### Excerpted data
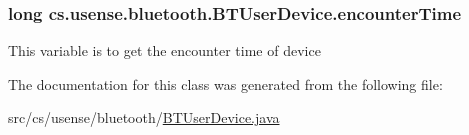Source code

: \subsubsection[{encounter\+Time}]{\setlength{\rightskip}{0pt plus 5cm}long cs.\+usense.\+bluetooth.\+B\+T\+User\+Device.\+encounter\+Time\hspace{0.3cm}{\ttfamily [private]}}\label{classcs_1_1usense_1_1bluetooth_1_1_b_t_user_device_a8b9dc5ad6de9329193e508cdb77212b0}
This variable is to get the encounter time of device 

The documentation for this class was generated from the following file\+:\begin{DoxyCompactItemize}
\item 
src/cs/usense/bluetooth/\hyperlink{_b_t_user_device_8java}{B\+T\+User\+Device.\+java}\end{DoxyCompactItemize}
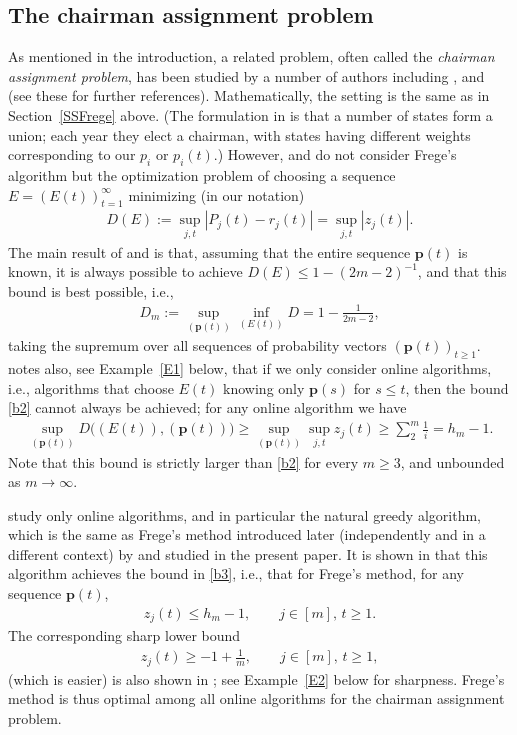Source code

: \documentclass[11pt,reqno,tbtags,a4paper]{amsart}
\numberwithin{equation}{section}
\renewcommand\le{\leq}
\renewcommand\ge{\geq}
\renewcommand\leq{\leqslant}
\renewcommand\geq{\geqslant}
\theoremstyle{plain}%
\theoremstyle{definition}
\theoremstyle{remark}
\newcommand{\refSS}[1]{Section~\ref{#1}}
\newcommand{\refE}[1]{Example~\ref{#1}}
\newcommand\mtoo{\ensuremath{{m\to\infty}}}
\newcommand\qw{^{-1}}
\newcommand\vp{\mathbf{p}}
\newcommand\0{{\boldsymbol 0}}
\newcommand\1{{\boldsymbol 1}}
\begin{document}
\subsection{The chairman assignment problem}\label{SSChair}
As mentioned in the introduction,
a related problem, often called the 
\emph{chairman assignment problem}, has been studied by a number of authors
including \citet{Meijer73}, \citet{Tijdeman80} and \citet{Coppersmith} 
(see these for further references). 
Mathematically,
the setting is the same as in \refSS{SSFrege} above. 
(The formulation in \cite{Tijdeman80} is that a number of states
form a union; each year they elect a chairman, with states having
different weights corresponding to our $p_i$ or $p_i(t)$.)
However, \cite{Meijer73} and \cite{Tijdeman80}
do not consider Frege's algorithm 
but the optimization problem of choosing a sequence $E=(E(t))_{t=1}^\infty$
minimizing (in our notation) 
\begin{align}\label{b1}
D(E):=  \sup_{j,t}|P_j(t)-r_j(t)|
=
  \sup_{j,t}|z_j(t)|.
\end{align}
The main result of \cite{Meijer73} and \cite{Tijdeman80} is that, 
assuming that the entire sequence $\vp(t)$ is known, 
it is always possible to achieve
$D(E) \le 1-(2m-2)\qw$, and that this bound is best possible,
i.e., 
\begin{align}\label{b2}
D_m:=\sup_{(\vp(t))} \inf_{(E(t))}D=1-\frac{1}{2m-2},
\end{align}
taking the supremum
over all sequences of probability vectors $(\vp(t))_{t\ge1}$.
%
\citet{Tijdeman80} notes also, see \refE{E1} below,
that if we only consider online algorithms,
i.e., algorithms that choose $E(t)$ knowing only $\vp(s)$ for $s\le t$,
then the bound \eqref{b2} cannot always be achieved; 
for any online algorithm we have
\begin{align}\label{b3}
\sup_{(\vp(t))}D\bigl((E(t)),(\vp(t))\bigr)
\ge\sup_{(\vp(t))} 
\sup_{j,t} z_j(t)
\ge \sum_{2}^m \frac{1}{i}=h_m-1.
\end{align}
Note that this bound is strictly larger than \eqref{b2} for every $m\ge3$, 
and unbounded as \mtoo.

\citet{Coppersmith} study only online algorithms, and in particular the
natural greedy algorithm, which  is the same as  Frege's method
introduced later (independently and in a different context) 
by \cite{HLL} and studied in the present paper.
It is shown in \cite{Coppersmith}  that this algorithm achieves the bound in
\eqref{b3}, i.e., that for 
Frege's method, for any sequence $\vp(t)$,
\begin{align}\label{b4<}
z_j(t)\le h_m-1,
\qquad j\in[m],\,t\ge1.
\end{align}
The corresponding sharp lower bound 
\begin{align}\label{b4>}
z_j(t)\ge -1+\frac1m,
\qquad  j\in[m],\,t\ge1,
\end{align}
(which is easier) 
is also shown in \cite{Coppersmith};  see \refE{E2} below for sharpness.
%
Frege's method is thus optimal among all online algorithms for the
chairman assignment problem.
\end{document}
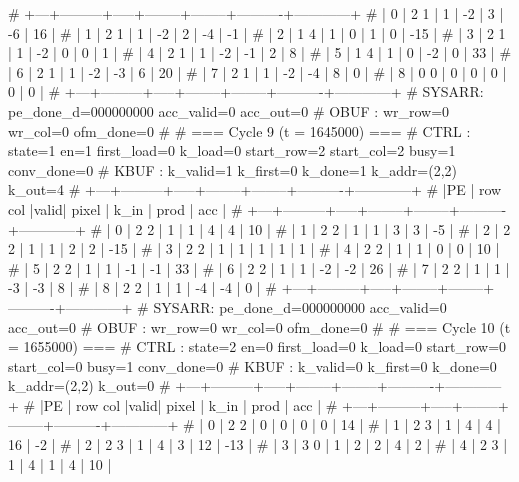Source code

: # +---+---------+-----+--------+--------+----------+------------+
# | 0 |   2   1 |  1  |     -2 |      3 |       -6 |         16 |
# | 1 |   2   1 |  1  |     -2 |      2 |       -4 |         -1 |
# | 2 |   1   4 |  1  |      0 |      1 |        0 |        -15 |
# | 3 |   2   1 |  1  |     -2 |      0 |        0 |          1 |
# | 4 |   2   1 |  1  |     -2 |     -1 |        2 |          8 |
# | 5 |   1   4 |  1  |      0 |     -2 |        0 |         33 |
# | 6 |   2   1 |  1  |     -2 |     -3 |        6 |         20 |
# | 7 |   2   1 |  1  |     -2 |     -4 |        8 |          0 |
# | 8 |   0   0 |  0  |      0 |      0 |        0 |          0 |
# +---+---------+-----+--------+--------+----------+------------+
# SYSARR: pe_done_d=000000000 acc_valid=0 acc_out=0
# OBUF : wr_row=0 wr_col=0 ofm_done=0
# 
# === Cycle 9  (t = 1645000) ===
# CTRL : state=1 en=1 first_load=0 k_load=0 start_row=2 start_col=2 busy=1 conv_done=0
# KBUF : k_valid=1 k_first=0 k_done=1 k_addr=(2,2) k_out=4
# +---+---------+-----+--------+--------+----------+------------+
# |PE | row col |valid| pixel  |  k_in  |   prod   |    acc     |
# +---+---------+-----+--------+--------+----------+------------+
# | 0 |   2   2 |  1  |      1 |      4 |        4 |         10 |
# | 1 |   2   2 |  1  |      1 |      3 |        3 |         -5 |
# | 2 |   2   2 |  1  |      1 |      2 |        2 |        -15 |
# | 3 |   2   2 |  1  |      1 |      1 |        1 |          1 |
# | 4 |   2   2 |  1  |      1 |      0 |        0 |         10 |
# | 5 |   2   2 |  1  |      1 |     -1 |       -1 |         33 |
# | 6 |   2   2 |  1  |      1 |     -2 |       -2 |         26 |
# | 7 |   2   2 |  1  |      1 |     -3 |       -3 |          8 |
# | 8 |   2   2 |  1  |      1 |     -4 |       -4 |          0 |
# +---+---------+-----+--------+--------+----------+------------+
# SYSARR: pe_done_d=000000000 acc_valid=0 acc_out=0
# OBUF : wr_row=0 wr_col=0 ofm_done=0
# 
# === Cycle 10  (t = 1655000) ===
# CTRL : state=2 en=0 first_load=0 k_load=0 start_row=0 start_col=0 busy=1 conv_done=0
# KBUF : k_valid=0 k_first=0 k_done=0 k_addr=(2,2) k_out=0
# +---+---------+-----+--------+--------+----------+------------+
# |PE | row col |valid| pixel  |  k_in  |   prod   |    acc     |
# +---+---------+-----+--------+--------+----------+------------+
# | 0 |   2   2 |  0  |      0 |      0 |        0 |         14 |
# | 1 |   2   3 |  1  |      4 |      4 |       16 |         -2 |
# | 2 |   2   3 |  1  |      4 |      3 |       12 |        -13 |
# | 3 |   3   0 |  1  |      2 |      2 |        4 |          2 |
# | 4 |   2   3 |  1  |      4 |      1 |        4 |         10 |
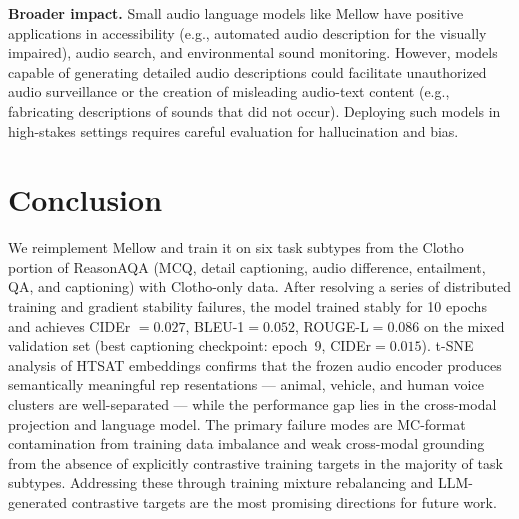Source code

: \documentclass[cameraready]{Interspeech}
\begin{document}
\textbf{Broader impact.}
Small audio language models like Mellow have positive applications in accessibility (e.g.,
automated audio description for the visually impaired), audio search, and environmental sound
monitoring. However, models capable of generating detailed audio descriptions could
facilitate unauthorized audio surveillance or the creation of misleading audio-text content
(e.g., fabricating descriptions of sounds that did not occur). Deploying such models in
high-stakes settings requires careful evaluation for hallucination and bias.

\section{Conclusion}
\label{sec:conclusion}

We reimplement Mellow and train it on six task subtypes from the Clotho portion of ReasonAQA (MCQ, detail captioning, audio difference, entailment, QA, and captioning) with Clotho-only data. After resolving a series of distributed training and gradient stability failures, the model trained stably for 10 epochs and achieves CIDEr $=0.027$, BLEU-1$=0.052$, ROUGE-L$=0.086$ on the mixed validation set (best captioning checkpoint: epoch~9, CIDEr$=0.015$). t-SNE analysis of HTSAT embeddings confirms that the frozen audio encoder produces semantically meaningful rep resentations — animal, vehicle, and human voice clusters are well-separated — while the performance gap lies in the cross-modal projection and language model. The primary failure modes are MC-format contamination from training data imbalance and weak cross-modal grounding from the absence of explicitly contrastive training targets in the majority of task subtypes. Addressing these through training mixture rebalancing and LLM-generated contrastive targets are the most promising directions for future work.




\end{document}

### Task directions
Return word for word the lines from the beginning of the entries through the line that contains "This variable is", both ends included, but no pictures.

### Exercise answer
Source code

: \subsubsection[{encounter\+Time}]{\setlength{\rightskip}{0pt plus 5cm}long cs.\+usense.\+bluetooth.\+B\+T\+User\+Device.\+encounter\+Time\hspace{0.3cm}{\ttfamily [private]}}\label{classcs_1_1usense_1_1bluetooth_1_1_b_t_user_device_a8b9dc5ad6de9329193e508cdb77212b0}
This variable is to get the encounter time of device 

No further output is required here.